/---

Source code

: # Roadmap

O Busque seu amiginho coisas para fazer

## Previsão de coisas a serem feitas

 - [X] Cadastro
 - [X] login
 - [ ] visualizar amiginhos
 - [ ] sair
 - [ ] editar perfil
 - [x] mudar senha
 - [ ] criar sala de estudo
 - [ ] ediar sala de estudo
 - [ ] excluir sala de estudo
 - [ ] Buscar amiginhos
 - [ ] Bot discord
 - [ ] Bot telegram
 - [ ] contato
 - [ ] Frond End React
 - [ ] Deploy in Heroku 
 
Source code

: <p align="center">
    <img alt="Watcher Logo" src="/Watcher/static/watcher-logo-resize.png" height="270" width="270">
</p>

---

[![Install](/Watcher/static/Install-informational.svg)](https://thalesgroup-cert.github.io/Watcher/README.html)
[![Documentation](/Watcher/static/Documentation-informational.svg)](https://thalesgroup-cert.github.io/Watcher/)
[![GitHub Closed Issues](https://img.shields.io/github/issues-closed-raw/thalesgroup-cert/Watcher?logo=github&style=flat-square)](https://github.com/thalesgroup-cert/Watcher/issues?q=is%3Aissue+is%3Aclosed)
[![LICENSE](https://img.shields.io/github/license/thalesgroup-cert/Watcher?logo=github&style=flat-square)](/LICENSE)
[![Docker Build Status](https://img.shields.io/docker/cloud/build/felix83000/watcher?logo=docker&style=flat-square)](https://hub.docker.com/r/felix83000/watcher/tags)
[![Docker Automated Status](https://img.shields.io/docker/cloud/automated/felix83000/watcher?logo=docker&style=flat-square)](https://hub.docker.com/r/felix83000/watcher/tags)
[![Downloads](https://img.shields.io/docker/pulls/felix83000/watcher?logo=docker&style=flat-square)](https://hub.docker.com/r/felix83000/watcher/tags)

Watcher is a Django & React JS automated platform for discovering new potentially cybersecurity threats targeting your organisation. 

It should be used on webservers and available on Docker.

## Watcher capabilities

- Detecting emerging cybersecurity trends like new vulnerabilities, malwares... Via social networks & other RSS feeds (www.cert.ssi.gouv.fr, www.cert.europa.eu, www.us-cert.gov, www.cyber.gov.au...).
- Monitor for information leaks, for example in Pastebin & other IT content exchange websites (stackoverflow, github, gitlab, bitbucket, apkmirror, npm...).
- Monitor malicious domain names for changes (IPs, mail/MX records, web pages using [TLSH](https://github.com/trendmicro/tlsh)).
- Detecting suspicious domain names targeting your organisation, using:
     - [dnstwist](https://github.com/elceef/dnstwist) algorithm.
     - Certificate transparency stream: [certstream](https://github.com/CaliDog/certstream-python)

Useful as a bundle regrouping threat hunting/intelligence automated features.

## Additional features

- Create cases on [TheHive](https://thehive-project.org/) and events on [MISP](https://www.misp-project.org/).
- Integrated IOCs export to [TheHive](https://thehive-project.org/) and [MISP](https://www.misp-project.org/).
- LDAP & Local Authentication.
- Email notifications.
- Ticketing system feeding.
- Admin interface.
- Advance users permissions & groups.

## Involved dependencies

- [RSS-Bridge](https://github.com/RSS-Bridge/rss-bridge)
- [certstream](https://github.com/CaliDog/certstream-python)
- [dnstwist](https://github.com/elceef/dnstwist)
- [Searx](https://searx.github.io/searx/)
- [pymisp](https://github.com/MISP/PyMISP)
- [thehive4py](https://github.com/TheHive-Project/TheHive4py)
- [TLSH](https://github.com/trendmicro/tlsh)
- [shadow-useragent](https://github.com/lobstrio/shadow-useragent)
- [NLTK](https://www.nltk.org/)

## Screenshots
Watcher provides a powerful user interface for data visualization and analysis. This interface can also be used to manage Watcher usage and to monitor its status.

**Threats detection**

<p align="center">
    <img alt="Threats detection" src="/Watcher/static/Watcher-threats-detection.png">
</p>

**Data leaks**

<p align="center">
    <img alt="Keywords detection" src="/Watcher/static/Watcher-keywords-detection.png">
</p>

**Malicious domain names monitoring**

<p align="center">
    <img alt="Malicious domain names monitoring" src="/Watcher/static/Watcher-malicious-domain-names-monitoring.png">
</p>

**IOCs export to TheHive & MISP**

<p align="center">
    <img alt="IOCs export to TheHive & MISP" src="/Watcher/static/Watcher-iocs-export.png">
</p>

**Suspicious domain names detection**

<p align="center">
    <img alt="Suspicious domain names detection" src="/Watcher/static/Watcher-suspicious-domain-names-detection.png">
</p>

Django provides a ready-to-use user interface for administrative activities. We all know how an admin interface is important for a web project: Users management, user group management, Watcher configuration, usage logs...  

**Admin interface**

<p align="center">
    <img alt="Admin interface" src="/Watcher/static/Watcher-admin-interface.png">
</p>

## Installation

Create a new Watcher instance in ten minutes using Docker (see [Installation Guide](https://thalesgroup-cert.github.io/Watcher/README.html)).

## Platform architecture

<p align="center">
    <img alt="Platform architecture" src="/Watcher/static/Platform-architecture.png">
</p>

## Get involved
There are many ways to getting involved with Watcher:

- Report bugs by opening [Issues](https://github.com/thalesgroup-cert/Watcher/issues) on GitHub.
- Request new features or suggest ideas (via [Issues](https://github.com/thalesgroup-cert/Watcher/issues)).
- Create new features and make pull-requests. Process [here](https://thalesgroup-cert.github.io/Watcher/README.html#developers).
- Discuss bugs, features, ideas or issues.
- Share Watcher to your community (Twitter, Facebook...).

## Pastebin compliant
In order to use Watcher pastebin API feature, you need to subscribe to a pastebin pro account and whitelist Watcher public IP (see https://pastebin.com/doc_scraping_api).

\---

**WHAT IS BEING ASKED**
Where the word "organisation" occurs in a line of the records, copy that line.

**PROBLEM SOLUTION**
Watcher is a Django & React JS automated platform for discovering new potentially cybersecurity threats targeting your organisation. 
- Detecting suspicious domain names targeting your organisation, using:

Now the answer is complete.